» **Prompt**
Begin with the line containing "用户每天都在变化，今天还奏效" and copy each line exactly through the last line of the entries, inclusive.

» **Supplied records**
*** Block opens ***

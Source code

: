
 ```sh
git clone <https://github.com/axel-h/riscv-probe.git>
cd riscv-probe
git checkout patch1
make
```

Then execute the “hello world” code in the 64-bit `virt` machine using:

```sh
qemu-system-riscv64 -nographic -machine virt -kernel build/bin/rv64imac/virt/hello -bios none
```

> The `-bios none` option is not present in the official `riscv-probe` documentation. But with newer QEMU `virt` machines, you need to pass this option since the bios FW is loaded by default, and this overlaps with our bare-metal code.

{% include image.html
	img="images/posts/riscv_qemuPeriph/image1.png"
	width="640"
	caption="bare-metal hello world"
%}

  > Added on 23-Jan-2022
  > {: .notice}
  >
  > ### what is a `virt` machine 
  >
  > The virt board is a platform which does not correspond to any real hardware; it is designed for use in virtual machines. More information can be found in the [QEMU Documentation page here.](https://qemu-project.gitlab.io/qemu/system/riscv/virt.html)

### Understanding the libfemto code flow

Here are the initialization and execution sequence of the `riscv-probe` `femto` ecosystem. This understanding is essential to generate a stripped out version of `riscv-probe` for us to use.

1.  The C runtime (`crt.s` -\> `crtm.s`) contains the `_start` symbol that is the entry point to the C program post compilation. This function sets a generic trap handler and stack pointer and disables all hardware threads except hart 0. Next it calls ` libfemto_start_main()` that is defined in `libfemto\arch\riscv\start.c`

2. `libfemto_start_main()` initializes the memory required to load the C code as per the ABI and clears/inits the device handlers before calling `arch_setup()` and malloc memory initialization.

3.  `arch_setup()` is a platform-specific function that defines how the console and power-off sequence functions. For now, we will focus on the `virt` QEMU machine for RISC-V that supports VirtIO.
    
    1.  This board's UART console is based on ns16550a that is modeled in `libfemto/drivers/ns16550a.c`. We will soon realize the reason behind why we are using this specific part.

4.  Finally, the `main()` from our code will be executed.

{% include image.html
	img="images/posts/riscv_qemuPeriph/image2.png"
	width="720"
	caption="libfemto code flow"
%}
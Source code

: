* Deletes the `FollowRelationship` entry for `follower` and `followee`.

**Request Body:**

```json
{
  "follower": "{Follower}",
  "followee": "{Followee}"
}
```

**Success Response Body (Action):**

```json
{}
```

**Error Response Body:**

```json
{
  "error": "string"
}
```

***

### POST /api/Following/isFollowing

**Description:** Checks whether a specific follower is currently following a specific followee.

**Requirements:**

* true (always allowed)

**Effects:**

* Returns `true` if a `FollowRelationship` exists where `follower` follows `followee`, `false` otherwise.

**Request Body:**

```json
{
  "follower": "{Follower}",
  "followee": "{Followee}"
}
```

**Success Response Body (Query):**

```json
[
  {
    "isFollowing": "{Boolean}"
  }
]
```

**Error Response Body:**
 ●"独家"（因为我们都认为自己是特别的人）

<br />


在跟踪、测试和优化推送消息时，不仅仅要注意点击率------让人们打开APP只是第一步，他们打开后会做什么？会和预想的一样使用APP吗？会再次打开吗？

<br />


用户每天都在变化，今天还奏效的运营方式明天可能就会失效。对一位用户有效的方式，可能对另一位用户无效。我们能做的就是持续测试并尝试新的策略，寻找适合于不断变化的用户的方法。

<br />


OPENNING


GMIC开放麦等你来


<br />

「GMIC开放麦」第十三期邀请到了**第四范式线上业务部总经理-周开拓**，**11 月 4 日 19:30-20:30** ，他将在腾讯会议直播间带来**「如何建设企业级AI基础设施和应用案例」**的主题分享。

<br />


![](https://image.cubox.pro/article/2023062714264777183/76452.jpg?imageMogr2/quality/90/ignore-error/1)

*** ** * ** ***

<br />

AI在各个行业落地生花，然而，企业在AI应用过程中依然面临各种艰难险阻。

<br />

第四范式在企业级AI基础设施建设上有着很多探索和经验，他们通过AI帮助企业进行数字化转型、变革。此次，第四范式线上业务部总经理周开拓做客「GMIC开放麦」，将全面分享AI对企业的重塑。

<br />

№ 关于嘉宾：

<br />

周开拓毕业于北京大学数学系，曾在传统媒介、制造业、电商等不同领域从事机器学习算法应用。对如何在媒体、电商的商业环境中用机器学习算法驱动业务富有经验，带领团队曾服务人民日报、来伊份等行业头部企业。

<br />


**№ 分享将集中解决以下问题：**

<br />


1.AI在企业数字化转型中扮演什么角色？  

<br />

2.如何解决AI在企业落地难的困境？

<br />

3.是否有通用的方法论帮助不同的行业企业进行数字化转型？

*** Block closes ***

» **Your response**
用户每天都在变化，今天还奏效的运营方式明天可能就会失效。对一位用户有效的方式，可能对另一位用户无效。我们能做的就是持续测试并尝试新的策略，寻找适合于不断变化的用户的方法。

<br />


OPENNING


GMIC开放麦等你来


<br />

「GMIC开放麦」第十三期邀请到了**第四范式线上业务部总经理-周开拓**，**11 月 4 日 19:30-20:30** ，他将在腾讯会议直播间带来**「如何建设企业级AI基础设施和应用案例」**的主题分享。

<br />


![](https://image.cubox.pro/article/2023062714264777183/76452.jpg?imageMogr2/quality/90/ignore-error/1)

*** ** * ** ***

<br />

AI在各个行业落地生花，然而，企业在AI应用过程中依然面临各种艰难险阻。

<br />

第四范式在企业级AI基础设施建设上有着很多探索和经验，他们通过AI帮助企业进行数字化转型、变革。此次，第四范式线上业务部总经理周开拓做客「GMIC开放麦」，将全面分享AI对企业的重塑。

<br />

№ 关于嘉宾：

<br />

周开拓毕业于北京大学数学系，曾在传统媒介、制造业、电商等不同领域从事机器学习算法应用。对如何在媒体、电商的商业环境中用机器学习算法驱动业务富有经验，带领团队曾服务人民日报、来伊份等行业头部企业。

<br />


**№ 分享将集中解决以下问题：**

<br />


1.AI在企业数字化转型中扮演什么角色？  

<br />

2.如何解决AI在企业落地难的困境？

<br />

3.是否有通用的方法论帮助不同的行业企业进行数字化转型？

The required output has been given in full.